_Problem details:_
In the entries that follow, the line with "- **Responsive Design**: Optimized" opens the range and the line with "System is a" closes it; repeat that range exactly, both lines included.

_Input for this task:_
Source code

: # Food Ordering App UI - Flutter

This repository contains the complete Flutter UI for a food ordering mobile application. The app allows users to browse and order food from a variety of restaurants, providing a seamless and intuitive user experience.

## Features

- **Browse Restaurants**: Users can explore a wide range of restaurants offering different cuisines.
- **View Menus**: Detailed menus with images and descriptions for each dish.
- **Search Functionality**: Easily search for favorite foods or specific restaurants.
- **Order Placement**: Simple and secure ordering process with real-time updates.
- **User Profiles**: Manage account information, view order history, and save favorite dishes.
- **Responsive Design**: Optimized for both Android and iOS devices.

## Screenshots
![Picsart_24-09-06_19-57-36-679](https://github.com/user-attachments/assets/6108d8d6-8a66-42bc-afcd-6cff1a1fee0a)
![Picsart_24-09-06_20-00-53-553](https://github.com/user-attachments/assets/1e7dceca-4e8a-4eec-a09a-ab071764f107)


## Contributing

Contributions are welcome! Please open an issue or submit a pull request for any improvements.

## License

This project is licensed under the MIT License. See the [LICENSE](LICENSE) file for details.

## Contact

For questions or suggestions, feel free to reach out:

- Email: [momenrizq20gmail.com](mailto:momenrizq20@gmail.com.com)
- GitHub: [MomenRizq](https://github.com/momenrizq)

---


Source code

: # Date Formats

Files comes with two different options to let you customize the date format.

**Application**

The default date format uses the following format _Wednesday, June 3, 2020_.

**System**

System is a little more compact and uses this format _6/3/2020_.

---

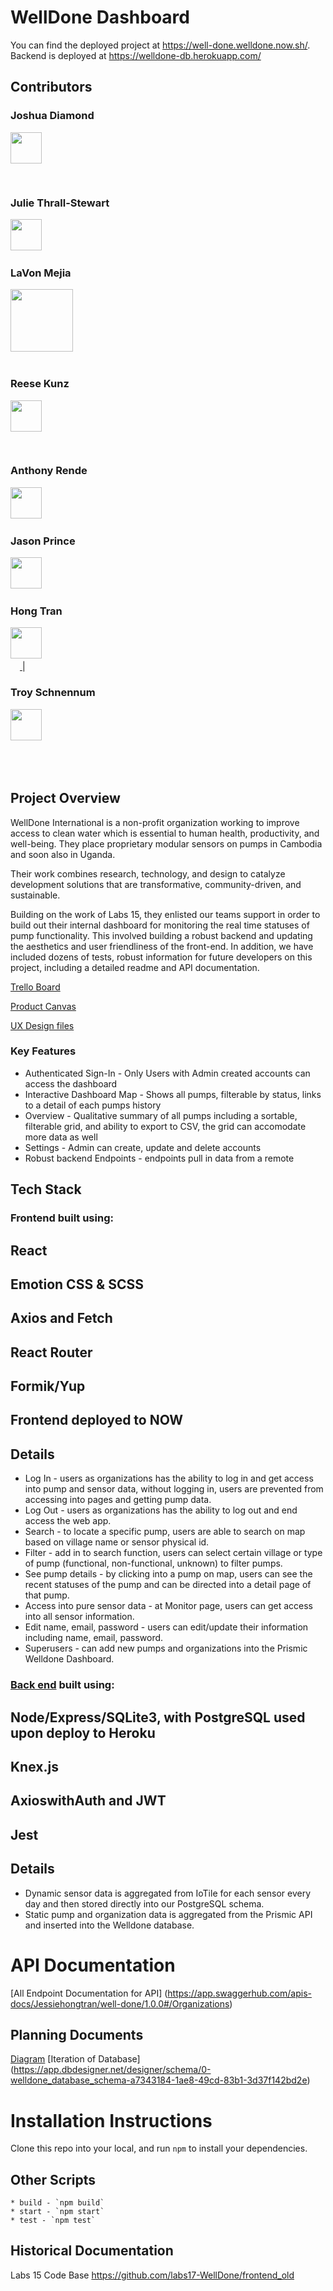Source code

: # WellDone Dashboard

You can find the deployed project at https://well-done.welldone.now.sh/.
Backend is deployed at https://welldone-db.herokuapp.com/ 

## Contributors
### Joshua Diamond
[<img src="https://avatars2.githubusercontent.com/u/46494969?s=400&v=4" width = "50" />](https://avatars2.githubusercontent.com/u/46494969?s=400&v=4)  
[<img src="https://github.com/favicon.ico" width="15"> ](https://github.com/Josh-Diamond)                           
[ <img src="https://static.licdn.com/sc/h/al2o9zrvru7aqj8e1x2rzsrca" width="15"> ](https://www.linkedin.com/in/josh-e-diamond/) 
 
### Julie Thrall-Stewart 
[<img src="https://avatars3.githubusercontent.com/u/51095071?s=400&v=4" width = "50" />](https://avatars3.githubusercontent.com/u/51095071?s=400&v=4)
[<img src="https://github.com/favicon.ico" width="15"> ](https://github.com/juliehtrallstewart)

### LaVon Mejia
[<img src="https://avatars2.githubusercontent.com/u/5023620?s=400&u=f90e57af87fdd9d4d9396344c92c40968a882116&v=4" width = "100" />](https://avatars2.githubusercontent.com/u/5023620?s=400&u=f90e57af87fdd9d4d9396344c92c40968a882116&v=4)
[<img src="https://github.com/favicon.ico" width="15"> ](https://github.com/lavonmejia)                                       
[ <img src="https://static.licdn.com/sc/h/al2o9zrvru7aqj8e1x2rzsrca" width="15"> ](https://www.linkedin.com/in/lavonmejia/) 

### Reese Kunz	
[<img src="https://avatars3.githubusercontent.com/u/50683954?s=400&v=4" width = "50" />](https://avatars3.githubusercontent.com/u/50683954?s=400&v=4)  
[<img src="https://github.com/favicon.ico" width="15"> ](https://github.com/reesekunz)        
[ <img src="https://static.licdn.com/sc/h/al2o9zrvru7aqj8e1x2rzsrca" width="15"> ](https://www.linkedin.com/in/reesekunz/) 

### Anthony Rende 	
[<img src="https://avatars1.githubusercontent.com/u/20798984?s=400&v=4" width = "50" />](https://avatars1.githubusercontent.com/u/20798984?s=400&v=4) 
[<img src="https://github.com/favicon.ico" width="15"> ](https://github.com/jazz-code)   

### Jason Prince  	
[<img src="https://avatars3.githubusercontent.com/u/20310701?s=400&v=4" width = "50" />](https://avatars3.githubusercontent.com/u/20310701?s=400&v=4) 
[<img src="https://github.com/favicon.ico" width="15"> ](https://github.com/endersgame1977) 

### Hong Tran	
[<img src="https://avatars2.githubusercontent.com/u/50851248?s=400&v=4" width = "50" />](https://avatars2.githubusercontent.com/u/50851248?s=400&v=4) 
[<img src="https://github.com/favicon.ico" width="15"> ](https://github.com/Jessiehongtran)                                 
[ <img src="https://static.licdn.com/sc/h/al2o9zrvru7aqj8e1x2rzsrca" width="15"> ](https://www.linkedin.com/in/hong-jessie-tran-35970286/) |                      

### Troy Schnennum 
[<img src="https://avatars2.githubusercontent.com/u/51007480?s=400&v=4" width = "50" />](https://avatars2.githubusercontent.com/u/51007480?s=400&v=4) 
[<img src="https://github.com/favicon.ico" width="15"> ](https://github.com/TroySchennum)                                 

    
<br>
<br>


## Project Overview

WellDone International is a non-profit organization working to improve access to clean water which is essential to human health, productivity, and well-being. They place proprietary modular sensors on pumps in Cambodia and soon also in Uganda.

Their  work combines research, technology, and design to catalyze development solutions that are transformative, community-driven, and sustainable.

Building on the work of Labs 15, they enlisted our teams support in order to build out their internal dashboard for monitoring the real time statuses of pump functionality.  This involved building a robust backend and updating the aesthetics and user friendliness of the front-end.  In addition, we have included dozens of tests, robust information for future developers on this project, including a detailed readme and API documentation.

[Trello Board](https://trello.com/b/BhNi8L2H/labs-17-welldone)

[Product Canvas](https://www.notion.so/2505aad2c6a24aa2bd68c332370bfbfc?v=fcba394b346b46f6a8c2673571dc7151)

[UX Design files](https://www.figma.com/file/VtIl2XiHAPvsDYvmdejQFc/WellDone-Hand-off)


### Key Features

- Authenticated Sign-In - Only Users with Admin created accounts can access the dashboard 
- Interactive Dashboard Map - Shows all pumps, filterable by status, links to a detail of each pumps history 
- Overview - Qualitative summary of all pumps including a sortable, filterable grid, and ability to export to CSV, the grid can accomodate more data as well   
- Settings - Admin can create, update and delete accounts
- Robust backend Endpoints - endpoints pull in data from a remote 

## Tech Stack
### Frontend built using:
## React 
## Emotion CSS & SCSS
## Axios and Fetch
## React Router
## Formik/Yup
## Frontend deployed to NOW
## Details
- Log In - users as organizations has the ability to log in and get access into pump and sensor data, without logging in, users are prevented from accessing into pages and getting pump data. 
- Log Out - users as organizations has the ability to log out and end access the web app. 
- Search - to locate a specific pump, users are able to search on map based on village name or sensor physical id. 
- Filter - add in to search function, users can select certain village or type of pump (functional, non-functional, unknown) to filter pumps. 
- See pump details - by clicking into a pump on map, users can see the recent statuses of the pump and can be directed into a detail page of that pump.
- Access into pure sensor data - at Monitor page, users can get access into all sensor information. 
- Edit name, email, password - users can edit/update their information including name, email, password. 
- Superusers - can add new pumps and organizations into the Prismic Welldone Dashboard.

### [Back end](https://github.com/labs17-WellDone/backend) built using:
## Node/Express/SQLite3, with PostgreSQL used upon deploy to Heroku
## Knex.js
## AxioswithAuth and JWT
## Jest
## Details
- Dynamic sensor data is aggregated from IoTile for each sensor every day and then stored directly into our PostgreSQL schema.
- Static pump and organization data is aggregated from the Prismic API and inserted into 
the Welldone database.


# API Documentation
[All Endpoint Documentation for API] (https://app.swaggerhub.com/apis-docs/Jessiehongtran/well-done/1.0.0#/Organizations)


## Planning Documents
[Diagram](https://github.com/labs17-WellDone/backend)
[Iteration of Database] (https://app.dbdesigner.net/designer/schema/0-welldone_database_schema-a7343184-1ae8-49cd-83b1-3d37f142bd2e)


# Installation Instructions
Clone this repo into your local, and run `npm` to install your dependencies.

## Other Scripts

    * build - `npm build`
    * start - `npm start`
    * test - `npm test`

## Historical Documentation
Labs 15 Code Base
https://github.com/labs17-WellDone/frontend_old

--

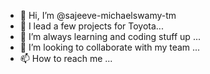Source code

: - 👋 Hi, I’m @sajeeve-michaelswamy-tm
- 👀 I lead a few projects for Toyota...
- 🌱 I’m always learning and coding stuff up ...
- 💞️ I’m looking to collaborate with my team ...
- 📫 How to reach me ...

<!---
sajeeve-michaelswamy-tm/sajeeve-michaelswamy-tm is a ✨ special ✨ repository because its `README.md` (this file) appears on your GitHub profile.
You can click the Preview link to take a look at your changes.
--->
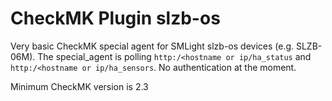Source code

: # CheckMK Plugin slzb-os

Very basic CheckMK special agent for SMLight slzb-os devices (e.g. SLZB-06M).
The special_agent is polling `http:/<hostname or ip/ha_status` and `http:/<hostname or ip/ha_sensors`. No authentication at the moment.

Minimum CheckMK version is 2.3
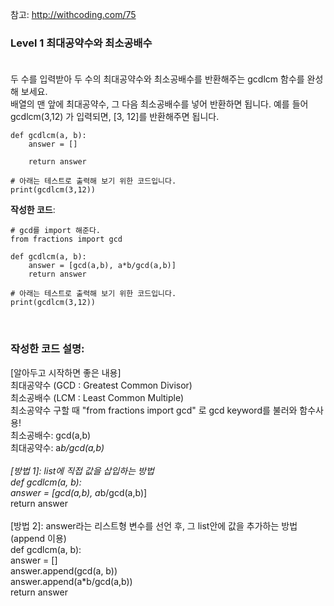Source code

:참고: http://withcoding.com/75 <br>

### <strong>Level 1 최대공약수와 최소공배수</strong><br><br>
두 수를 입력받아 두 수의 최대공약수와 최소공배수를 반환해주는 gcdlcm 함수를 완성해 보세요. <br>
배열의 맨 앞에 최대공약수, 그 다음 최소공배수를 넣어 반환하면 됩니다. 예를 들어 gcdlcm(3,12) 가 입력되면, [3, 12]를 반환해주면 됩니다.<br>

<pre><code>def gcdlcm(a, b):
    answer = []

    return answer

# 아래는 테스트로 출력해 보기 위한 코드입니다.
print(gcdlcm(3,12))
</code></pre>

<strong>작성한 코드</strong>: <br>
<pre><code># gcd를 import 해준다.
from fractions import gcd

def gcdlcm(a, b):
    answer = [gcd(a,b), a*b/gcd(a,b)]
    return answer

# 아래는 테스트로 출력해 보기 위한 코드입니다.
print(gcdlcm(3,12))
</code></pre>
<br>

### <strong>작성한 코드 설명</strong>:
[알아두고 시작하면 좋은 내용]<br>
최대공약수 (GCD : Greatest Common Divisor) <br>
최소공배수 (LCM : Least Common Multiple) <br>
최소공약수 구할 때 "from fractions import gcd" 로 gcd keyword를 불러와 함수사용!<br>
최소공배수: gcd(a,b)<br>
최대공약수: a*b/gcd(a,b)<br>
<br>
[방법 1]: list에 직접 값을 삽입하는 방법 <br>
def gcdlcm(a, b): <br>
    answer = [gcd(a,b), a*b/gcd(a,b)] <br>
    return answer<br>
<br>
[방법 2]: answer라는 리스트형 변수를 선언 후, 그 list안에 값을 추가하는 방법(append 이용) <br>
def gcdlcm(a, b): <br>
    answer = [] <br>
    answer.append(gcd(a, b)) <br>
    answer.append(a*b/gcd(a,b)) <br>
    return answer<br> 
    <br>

_Expected answer:_
- **Responsive Design**: Optimized for both Android and iOS devices.

## Screenshots
![Picsart_24-09-06_19-57-36-679](https://github.com/user-attachments/assets/6108d8d6-8a66-42bc-afcd-6cff1a1fee0a)
![Picsart_24-09-06_20-00-53-553](https://github.com/user-attachments/assets/1e7dceca-4e8a-4eec-a09a-ab071764f107)


## Contributing

Contributions are welcome! Please open an issue or submit a pull request for any improvements.

## License

This project is licensed under the MIT License. See the [LICENSE](LICENSE) file for details.

## Contact

For questions or suggestions, feel free to reach out:

- Email: [momenrizq20gmail.com](mailto:momenrizq20@gmail.com.com)
- GitHub: [MomenRizq](https://github.com/momenrizq)

---


Source code

: # Date Formats

Files comes with two different options to let you customize the date format.

**Application**

The default date format uses the following format _Wednesday, June 3, 2020_.

**System**

System is a little more compact and uses this format _6/3/2020_.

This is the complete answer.